Nichtsdestotrotz sehen die Aussichten mit der Perspektive von Impfkampagnen zusammen mit starker und kontinuierlicher politischer Unterstützung heller aus. Mit Blick auf die Zukunft wird erwartet, dass das globale Wachstum im Zeitraum 2021-22 durchschnittlich 4 % betragen wird, wobei immer noch erhebliche Unsicherheiten bestehen. Auf der einen Seite könnte sich die Nachfrage deutlich schneller erholen, auf der anderen Seite könnten Bedenken über eine länger anhaltende Konjunkturschwäche aufkommen. Es wird erwartet, dass sich die wichtigsten Industrieländer bis zur zweiten Hälfte des Jahres 2021 auf das Wachstumsniveau vor der Pandemie erholen. Die politischen Entscheidungsträger müssen die gezielte Unterstützung für gefährdete Menschen und Unternehmen beibehalten, um das Risiko zu verringern, dass die Krise bleibende Narben hinterlässt. 

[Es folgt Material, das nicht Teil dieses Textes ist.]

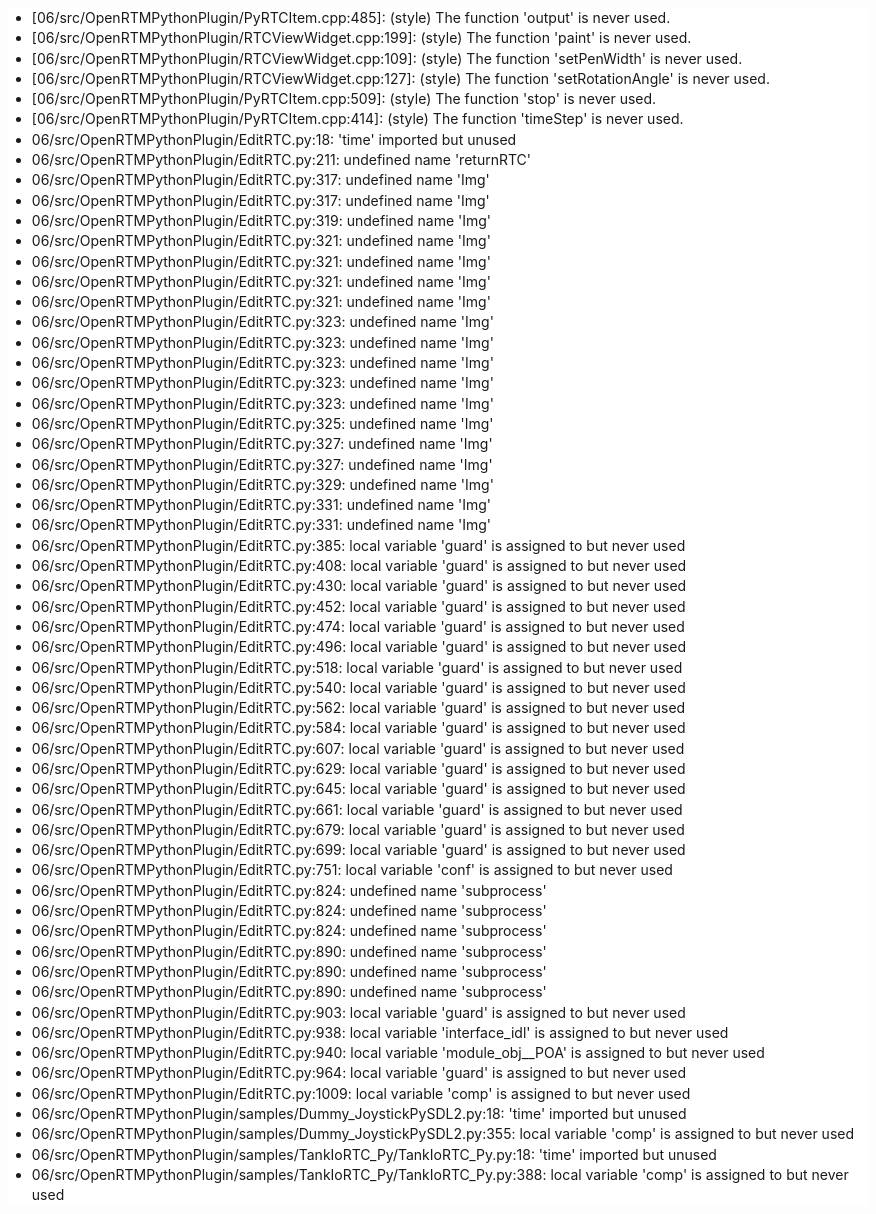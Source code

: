 - [06/src/OpenRTMPythonPlugin/PyRTCItem.cpp:485]: (style) The function 'output' is never used.
- [06/src/OpenRTMPythonPlugin/RTCViewWidget.cpp:199]: (style) The function 'paint' is never used.
- [06/src/OpenRTMPythonPlugin/RTCViewWidget.cpp:109]: (style) The function 'setPenWidth' is never used.
- [06/src/OpenRTMPythonPlugin/RTCViewWidget.cpp:127]: (style) The function 'setRotationAngle' is never used.
- [06/src/OpenRTMPythonPlugin/PyRTCItem.cpp:509]: (style) The function 'stop' is never used.
- [06/src/OpenRTMPythonPlugin/PyRTCItem.cpp:414]: (style) The function 'timeStep' is never used.
- 06/src/OpenRTMPythonPlugin/EditRTC.py:18: 'time' imported but unused
- 06/src/OpenRTMPythonPlugin/EditRTC.py:211: undefined name 'returnRTC'
- 06/src/OpenRTMPythonPlugin/EditRTC.py:317: undefined name 'Img'
- 06/src/OpenRTMPythonPlugin/EditRTC.py:317: undefined name 'Img'
- 06/src/OpenRTMPythonPlugin/EditRTC.py:319: undefined name 'Img'
- 06/src/OpenRTMPythonPlugin/EditRTC.py:321: undefined name 'Img'
- 06/src/OpenRTMPythonPlugin/EditRTC.py:321: undefined name 'Img'
- 06/src/OpenRTMPythonPlugin/EditRTC.py:321: undefined name 'Img'
- 06/src/OpenRTMPythonPlugin/EditRTC.py:321: undefined name 'Img'
- 06/src/OpenRTMPythonPlugin/EditRTC.py:323: undefined name 'Img'
- 06/src/OpenRTMPythonPlugin/EditRTC.py:323: undefined name 'Img'
- 06/src/OpenRTMPythonPlugin/EditRTC.py:323: undefined name 'Img'
- 06/src/OpenRTMPythonPlugin/EditRTC.py:323: undefined name 'Img'
- 06/src/OpenRTMPythonPlugin/EditRTC.py:323: undefined name 'Img'
- 06/src/OpenRTMPythonPlugin/EditRTC.py:325: undefined name 'Img'
- 06/src/OpenRTMPythonPlugin/EditRTC.py:327: undefined name 'Img'
- 06/src/OpenRTMPythonPlugin/EditRTC.py:327: undefined name 'Img'
- 06/src/OpenRTMPythonPlugin/EditRTC.py:329: undefined name 'Img'
- 06/src/OpenRTMPythonPlugin/EditRTC.py:331: undefined name 'Img'
- 06/src/OpenRTMPythonPlugin/EditRTC.py:331: undefined name 'Img'
- 06/src/OpenRTMPythonPlugin/EditRTC.py:385: local variable 'guard' is assigned to but never used
- 06/src/OpenRTMPythonPlugin/EditRTC.py:408: local variable 'guard' is assigned to but never used
- 06/src/OpenRTMPythonPlugin/EditRTC.py:430: local variable 'guard' is assigned to but never used
- 06/src/OpenRTMPythonPlugin/EditRTC.py:452: local variable 'guard' is assigned to but never used
- 06/src/OpenRTMPythonPlugin/EditRTC.py:474: local variable 'guard' is assigned to but never used
- 06/src/OpenRTMPythonPlugin/EditRTC.py:496: local variable 'guard' is assigned to but never used
- 06/src/OpenRTMPythonPlugin/EditRTC.py:518: local variable 'guard' is assigned to but never used
- 06/src/OpenRTMPythonPlugin/EditRTC.py:540: local variable 'guard' is assigned to but never used
- 06/src/OpenRTMPythonPlugin/EditRTC.py:562: local variable 'guard' is assigned to but never used
- 06/src/OpenRTMPythonPlugin/EditRTC.py:584: local variable 'guard' is assigned to but never used
- 06/src/OpenRTMPythonPlugin/EditRTC.py:607: local variable 'guard' is assigned to but never used
- 06/src/OpenRTMPythonPlugin/EditRTC.py:629: local variable 'guard' is assigned to but never used
- 06/src/OpenRTMPythonPlugin/EditRTC.py:645: local variable 'guard' is assigned to but never used
- 06/src/OpenRTMPythonPlugin/EditRTC.py:661: local variable 'guard' is assigned to but never used
- 06/src/OpenRTMPythonPlugin/EditRTC.py:679: local variable 'guard' is assigned to but never used
- 06/src/OpenRTMPythonPlugin/EditRTC.py:699: local variable 'guard' is assigned to but never used
- 06/src/OpenRTMPythonPlugin/EditRTC.py:751: local variable 'conf' is assigned to but never used
- 06/src/OpenRTMPythonPlugin/EditRTC.py:824: undefined name 'subprocess'
- 06/src/OpenRTMPythonPlugin/EditRTC.py:824: undefined name 'subprocess'
- 06/src/OpenRTMPythonPlugin/EditRTC.py:824: undefined name 'subprocess'
- 06/src/OpenRTMPythonPlugin/EditRTC.py:890: undefined name 'subprocess'
- 06/src/OpenRTMPythonPlugin/EditRTC.py:890: undefined name 'subprocess'
- 06/src/OpenRTMPythonPlugin/EditRTC.py:890: undefined name 'subprocess'
- 06/src/OpenRTMPythonPlugin/EditRTC.py:903: local variable 'guard' is assigned to but never used
- 06/src/OpenRTMPythonPlugin/EditRTC.py:938: local variable 'interface_idl' is assigned to but never used
- 06/src/OpenRTMPythonPlugin/EditRTC.py:940: local variable 'module_obj__POA' is assigned to but never used
- 06/src/OpenRTMPythonPlugin/EditRTC.py:964: local variable 'guard' is assigned to but never used
- 06/src/OpenRTMPythonPlugin/EditRTC.py:1009: local variable 'comp' is assigned to but never used
- 06/src/OpenRTMPythonPlugin/samples/Dummy_JoystickPySDL2.py:18: 'time' imported but unused
- 06/src/OpenRTMPythonPlugin/samples/Dummy_JoystickPySDL2.py:355: local variable 'comp' is assigned to but never used
- 06/src/OpenRTMPythonPlugin/samples/TankIoRTC_Py/TankIoRTC_Py.py:18: 'time' imported but unused
- 06/src/OpenRTMPythonPlugin/samples/TankIoRTC_Py/TankIoRTC_Py.py:388: local variable 'comp' is assigned to but never used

Bei Aktien bleibt die Sichtweise unseres Asset Managements selektiv konstruktiv. Bei der Anlageauswahl werden wir uns auf die Pandemie-Gewinner konzentrieren, d. h. auf die Unternehmen, die durch ihre Widerstandsfähigkeit gegenüber ihrer Kundenbasis oder durch eine verstärkte fiskalische Expansion ihre Margen und Produktionskapazitäten konsolidieren werden. Emittenten in einigen aufstrebenden Regionen, die mit einer Erholung der Bewertung von Rohstoffen verbunden sind und somit ein potenzielles Ziel von Reflationstrades darstellen, werden sorgfältig ausgewählt. 

Bei Krediten und festverzinslichen Wertpapieren bewerten wir Risikoprämien im Allgemeinen als nicht attraktiv, da die Kreditspreads auf ihren historischen Tiefstständen verharren und die Fiskalpolitik möglicherweise eine Verschiebung der Renditekurve nach unten zur Folge hat. Einige Schwellenländerstrategien können in superliquiden Namen in Betracht gezogen werden, die von einer allgemeinen makroökonomischen Erholung der Welt angesichts eines schwächeren USD profitieren könnten.